INFORMATION GIVEN:
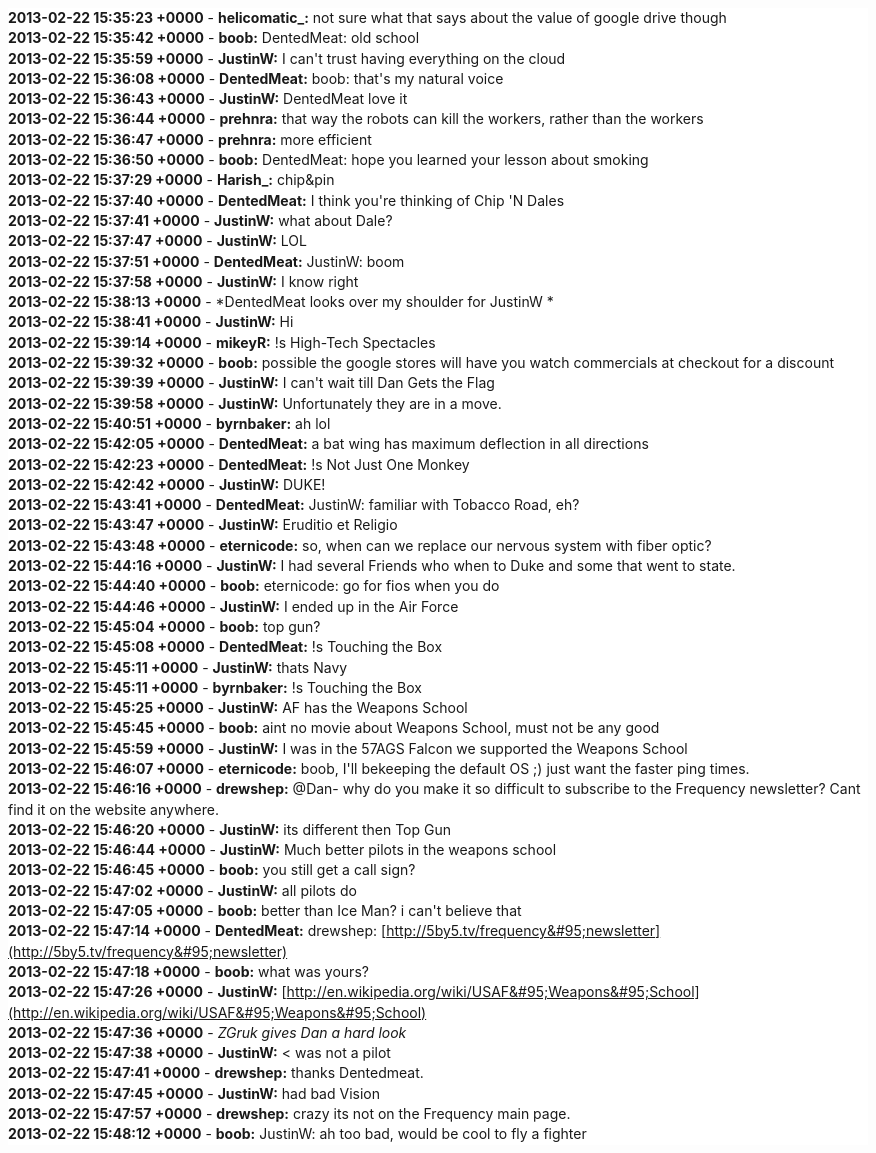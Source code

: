 **2013-02-22 15:35:23 +0000** - **helicomatic_:** not sure what that says about the value of google drive though  
**2013-02-22 15:35:42 +0000** - **boob:** DentedMeat: old school  
**2013-02-22 15:35:59 +0000** - **JustinW:** I can&apos;t trust having everything on the cloud  
**2013-02-22 15:36:08 +0000** - **DentedMeat:** boob: that&apos;s my natural voice  
**2013-02-22 15:36:43 +0000** - **JustinW:** DentedMeat love it  
**2013-02-22 15:36:44 +0000** - **prehnra:** that way the robots can kill the workers, rather than the workers  
**2013-02-22 15:36:47 +0000** - **prehnra:** more efficient  
**2013-02-22 15:36:50 +0000** - **boob:** DentedMeat: hope you learned your lesson about smoking  
**2013-02-22 15:37:29 +0000** - **Harish_:** chip&pin  
**2013-02-22 15:37:40 +0000** - **DentedMeat:** I think you&apos;re thinking of Chip &apos;N Dales  
**2013-02-22 15:37:41 +0000** - **JustinW:** what about Dale?  
**2013-02-22 15:37:47 +0000** - **JustinW:** LOL  
**2013-02-22 15:37:51 +0000** - **DentedMeat:** JustinW: boom  
**2013-02-22 15:37:58 +0000** - **JustinW:** I know right  
**2013-02-22 15:38:13 +0000** - *DentedMeat looks over my shoulder for JustinW *  
**2013-02-22 15:38:41 +0000** - **JustinW:** Hi  
**2013-02-22 15:39:14 +0000** - **mikeyR:** !s High-Tech Spectacles  
**2013-02-22 15:39:32 +0000** - **boob:** possible the google stores will have you watch commercials at checkout for a discount  
**2013-02-22 15:39:39 +0000** - **JustinW:**  I can&apos;t wait till Dan Gets the Flag  
**2013-02-22 15:39:58 +0000** - **JustinW:** Unfortunately they are in a move.  
**2013-02-22 15:40:51 +0000** - **byrnbaker:** ah lol  
**2013-02-22 15:42:05 +0000** - **DentedMeat:** a bat wing has maximum deflection in all directions  
**2013-02-22 15:42:23 +0000** - **DentedMeat:** !s Not Just One Monkey  
**2013-02-22 15:42:42 +0000** - **JustinW:** DUKE!  
**2013-02-22 15:43:41 +0000** - **DentedMeat:** JustinW: familiar with Tobacco Road, eh?  
**2013-02-22 15:43:47 +0000** - **JustinW:** Eruditio et Religio  
**2013-02-22 15:43:48 +0000** - **eternicode:** so, when can we replace our nervous system with fiber optic?  
**2013-02-22 15:44:16 +0000** - **JustinW:** I had several Friends who when to Duke and some that went to state.  
**2013-02-22 15:44:40 +0000** - **boob:** eternicode: go for fios when you do  
**2013-02-22 15:44:46 +0000** - **JustinW:** I ended up in the Air Force  
**2013-02-22 15:45:04 +0000** - **boob:** top gun?  
**2013-02-22 15:45:08 +0000** - **DentedMeat:** !s Touching the Box  
**2013-02-22 15:45:11 +0000** - **JustinW:** thats Navy  
**2013-02-22 15:45:11 +0000** - **byrnbaker:** !s Touching the Box  
**2013-02-22 15:45:25 +0000** - **JustinW:** AF has the Weapons School  
**2013-02-22 15:45:45 +0000** - **boob:** aint no movie about Weapons School, must not be any good  
**2013-02-22 15:45:59 +0000** - **JustinW:** I was in the 57AGS Falcon we supported the Weapons School  
**2013-02-22 15:46:07 +0000** - **eternicode:** boob, I&apos;ll bekeeping the default OS ;) just want the faster ping times.  
**2013-02-22 15:46:16 +0000** - **drewshep:** @Dan- why do you make it so difficult to subscribe to the Frequency newsletter? Cant find it on the website anywhere.  
**2013-02-22 15:46:20 +0000** - **JustinW:** its different then Top Gun  
**2013-02-22 15:46:44 +0000** - **JustinW:** Much better pilots in the weapons school  
**2013-02-22 15:46:45 +0000** - **boob:** you still get a call sign?  
**2013-02-22 15:47:02 +0000** - **JustinW:** all pilots do  
**2013-02-22 15:47:05 +0000** - **boob:** better than Ice Man? i can&apos;t believe that  
**2013-02-22 15:47:14 +0000** - **DentedMeat:** drewshep: [http://5by5.tv/frequency&#95;newsletter](http://5by5.tv/frequency&#95;newsletter)  
**2013-02-22 15:47:18 +0000** - **boob:** what was yours?  
**2013-02-22 15:47:26 +0000** - **JustinW:** [http://en.wikipedia.org/wiki/USAF&#95;Weapons&#95;School](http://en.wikipedia.org/wiki/USAF&#95;Weapons&#95;School)  
**2013-02-22 15:47:36 +0000** - *ZGruk gives Dan a hard look*  
**2013-02-22 15:47:38 +0000** - **JustinW:** &lt; was not a pilot  
**2013-02-22 15:47:41 +0000** - **drewshep:** thanks Dentedmeat.  
**2013-02-22 15:47:45 +0000** - **JustinW:** had bad Vision  
**2013-02-22 15:47:57 +0000** - **drewshep:** crazy its not on the Frequency main page.  
**2013-02-22 15:48:12 +0000** - **boob:** JustinW: ah too bad, would be cool to fly a fighter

ACTIVITY:
Reproducing the whole listing above is not the task. Copy exactly only the lines from the one with "has the Weapons School" to the one with "not a pilot", both kept.

YOUR SOLUTION:
**2013-02-22 15:45:25 +0000** - **JustinW:** AF has the Weapons School  
**2013-02-22 15:45:45 +0000** - **boob:** aint no movie about Weapons School, must not be any good  
**2013-02-22 15:45:59 +0000** - **JustinW:** I was in the 57AGS Falcon we supported the Weapons School  
**2013-02-22 15:46:07 +0000** - **eternicode:** boob, I&apos;ll bekeeping the default OS ;) just want the faster ping times.  
**2013-02-22 15:46:16 +0000** - **drewshep:** @Dan- why do you make it so difficult to subscribe to the Frequency newsletter? Cant find it on the website anywhere.  
**2013-02-22 15:46:20 +0000** - **JustinW:** its different then Top Gun  
**2013-02-22 15:46:44 +0000** - **JustinW:** Much better pilots in the weapons school  
**2013-02-22 15:46:45 +0000** - **boob:** you still get a call sign?  
**2013-02-22 15:47:02 +0000** - **JustinW:** all pilots do  
**2013-02-22 15:47:05 +0000** - **boob:** better than Ice Man? i can&apos;t believe that  
**2013-02-22 15:47:14 +0000** - **DentedMeat:** drewshep: [http://5by5.tv/frequency&#95;newsletter](http://5by5.tv/frequency&#95;newsletter)  
**2013-02-22 15:47:18 +0000** - **boob:** what was yours?  
**2013-02-22 15:47:26 +0000** - **JustinW:** [http://en.wikipedia.org/wiki/USAF&#95;Weapons&#95;School](http://en.wikipedia.org/wiki/USAF&#95;Weapons&#95;School)  
**2013-02-22 15:47:36 +0000** - *ZGruk gives Dan a hard look*  
**2013-02-22 15:47:38 +0000** - **JustinW:** &lt; was not a pilot  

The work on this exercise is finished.